Page:Revue des Deux Mondes - 1908 - tome 48.djvu/480

La bibliothèque libre.
Le texte de cette page a été corrigé et est conforme au fac-similé.

Coïncidence curieuse, le plan établi par moi suivait à peu près les mêmes lignes que celui dont lord Roberts assura l’exécution. » Nous craignons que les Anglais ne soient pas très touchés, et qu’ils ne soient encore moins flattés de la confidence que Guillaume II veut bien leur faire. L’orgueil militaire a des susceptibilités d’ailleurs fort légitimes. Oui sait si l’Angleterre n’étonnera pas l’Empereur par son ingratitude ? Au surplus, cela ne nous regarde pas : mais il n’en est pas de même de ce qui suit.

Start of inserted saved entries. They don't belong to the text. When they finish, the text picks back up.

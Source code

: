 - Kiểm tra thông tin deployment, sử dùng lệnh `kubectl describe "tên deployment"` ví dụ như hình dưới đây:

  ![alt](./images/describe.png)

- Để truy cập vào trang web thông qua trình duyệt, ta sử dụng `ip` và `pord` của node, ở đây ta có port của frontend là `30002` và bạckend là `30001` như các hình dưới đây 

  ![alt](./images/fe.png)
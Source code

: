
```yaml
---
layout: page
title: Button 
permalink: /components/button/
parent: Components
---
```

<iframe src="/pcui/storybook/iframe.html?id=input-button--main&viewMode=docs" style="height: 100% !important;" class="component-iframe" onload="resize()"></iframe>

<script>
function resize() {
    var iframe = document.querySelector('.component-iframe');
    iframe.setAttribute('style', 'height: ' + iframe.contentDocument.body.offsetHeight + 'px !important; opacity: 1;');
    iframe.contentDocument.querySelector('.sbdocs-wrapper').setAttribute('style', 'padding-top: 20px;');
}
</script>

« Lorsque la guerre battait son plein, dit l’Empereur, le gouvernement allemand fut invité par les gouvernemens de France et de Russie à intervenir auprès de l’Angleterre pour la sommer de mettre (in aux hostilités. Le moment était venu, d’après ces gouvernemens, non seulement de sauver les républiques boers, mais encore d’humilier l’Angleterre, de la coucher dans la poussière. Quelle fut ma réponse ? Je répondis que, loin de participer à une action européenne destinée à précipiter la chute de l’Angleterre, l’Allemagne se tiendrait toujours à l’écart des entreprises qui pourraient la brouiller avec une aussi grande puissance maritime. La postérité connaîtra un jour les termes exacts du télégramme, maintenant conservé aux archives du château de Windsor, dans lequel je portais à la connaissance du souverain de l’Angleterre la réponse que j’avais faite aux puissances qui méditaient la ruine britannique. » Que de choses la postérité n’aura-t-elle pas à découvrir dans les archives du château de Windsor ! L’empereur Guillaume paraît les avoir singulièrement enrichies ! Heureusement, ce ne sont pas les seules sources où l’histoire aura à puiser. On remarquera, soit dit en passant, le ton mélodramatique dont se sert l’Empereur pour raconter cet incident diplomatique. Sommer l’Angleterre de mettre fin aux hostilités, l’humilier, la coucher dans la poussière, ce sont là des expressions bien fortes ! Correspondent-elles vraiment aux sentimens qu’ont eus à son égard, à un moment quelconque, la France et la Russie ? Nous ne le croyons pas de la part de la Russie et, en ce qui concerne la France, nous sommes sûrs du contraire.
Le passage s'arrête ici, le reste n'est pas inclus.